The Boötids are so named because they appear to emanate from near the constellation Boötes, the herdsman. Most years, they are a pretty low-key affair, with only a few visible meteors per hour.
Every now and then, though, they can really knock your socks off. That's what happened in both 1998 and 2004, when the Boötids erupted at a rate of 50-100 visible meteors per hour. Prior to that, they hadn't flared up since the 1920s. Astronomers still don't know precisely why the rate of the Boötids varies so wildly.
Like the other annual meteor showers, the Boötids are a result of the Earth's orbit intersecting with the debris trail left behind by an orbiting comet. In this case, the comet is the inelegantly named 7P/Pons–Winnecke, a three-mile wide hunk of ice and dust that goes around the Sun about once every 6 1/4 years. When those tiny flecks of debris hit the Earth's upper atmosphere, they are consumed in a flash of heat. Sometimes, that flash is bright enough that we can see it from the ground,
In addition to their scarcity, another signature characteristic of the Boötids is that they typically enter the atmosphere more slowly than most meteors. When they appear, the most spectacular Boötids can linger in the sky for two or three seconds, unlike the blink-and-you'll-miss-it appearances of most "shooting stars."

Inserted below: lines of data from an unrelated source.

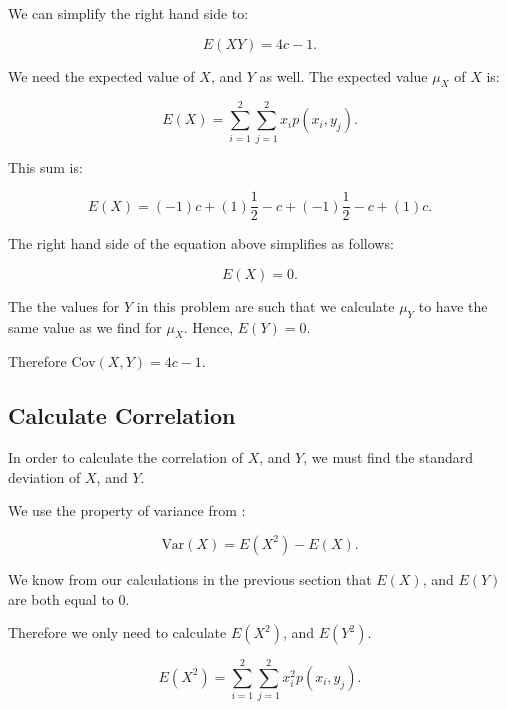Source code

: \documentclass[a5paper,11pt]{article}
\begin{document}
We can simplify the right hand side to:

\begin{equation}
E\left(XY\right)=
4c - 1.
\end{equation}

We need the expected value of $X$, and
$Y$ as well. The expected value $\mu_X$
of $X$ is:

\begin{equation}
E\left(X\right) =
\sum_{i=1}^{2} \sum_{j=1}^2 
x_i p\left(x_i, y_j \right).
\end{equation} 

This sum is:

\begin{equation}
E\left(X\right) =
\left(-1\right) c +
\left(1\right) \frac{1}{2} - c+
\left(-1\right) \frac{1}{2} - c+
\left(1\right) c. 
\end{equation} 

The right hand side of the equation above
simplifies as follows:

\begin{equation}
E\left(X\right) =
0.
\end{equation}

The the values for $Y$ in this problem are
such that we calculate $\mu_Y$ to have
the same value as we find for $\mu_X$. 
Hence, $E\left(Y\right)=0$.

Therefore Cov$\left(X,Y\right)=4c-1$.

\subsection{Calculate Correlation}
In order to calculate the correlation of
$X$, and $Y$, we must find the standard
deviation of $X$, and $Y$.

We use the property of variance from
\cite{reading5a}:

\begin{equation}
\text{Var}\left(X\right) =
E\left(X^2\right) -
E\left(X\right).
\end{equation}

We know from our calculations in the 
previous section that $E\left(X\right)$,
and $E\left(Y\right)$ are both equal to
$0$.

Therefore we only need to calculate 
$E\left(X^2\right)$, and 
$E\left(Y^2\right)$.

\begin{equation}
E\left(X^2\right) =
\sum_{i=1}^{2} \sum_{j=1}^2 
x_i^2 p\left(x_i, y_j \right).
\end{equation} 
\end{document}
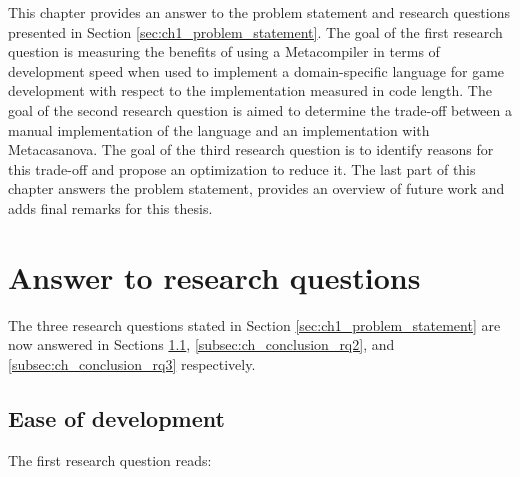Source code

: This chapter provides an answer to the problem statement and research questions presented in Section \ref{sec:ch1_problem_statement}. The goal of the first research question is measuring the benefits of using a Metacompiler in terms of development speed when used to implement a domain-specific language for game development with respect to the implementation measured in code length. The goal of the second research question is aimed to determine the trade-off between a manual implementation of the language and an implementation with Metacasanova. The goal of the third research question is to identify reasons for this trade-off and propose an optimization to reduce it. The last part of this chapter answers the problem statement, provides an overview of future work and adds final remarks for this thesis.

\section{Answer to research questions}
\label{sec:ch_conclusion_answer_research_questions}
The three research questions stated in Section \ref{sec:ch1_problem_statement} are now answered  in Sections \ref{subsec:ch_conclusion_rq1}, \ref{subsec:ch_conclusion_rq2}, and \ref{subsec:ch_conclusion_rq3} respectively.

\subsection{Ease of development}
\label{subsec:ch_conclusion_rq1}

The first research question reads:\\\\
\researchQuestion{\rqContentOne}\\\\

Some astronomers expect this year's Boötids to be another snoozer, but the fact that the waxing half-moon will be fairly low in the western sky by midnight means that arriving meteors won't have to compete with quite so much moonlight to be visible to the naked eye.
To look for the Boötids, find the constellation Ursa Major—The Big Dipper—in the northern sky. Follow the Dipper's "handle" out to its end star, Alkaid (Arabic for "the leader"). If you continue following the handle's imaginary curve past Alkaid, you'll arrive at Arcturus in Boötes. Generally, the Boötids will show up in the area of the sky between these two stars (see the illustration above).
So spritz yourself with a bit of mosquito repellent, grab a loved one (and perhaps a cold one), and spend an hour under the stars before bed tonight. At worst, you'll get in some quality time outdoors on what ought to be a beautiful evening. And we might just get lucky.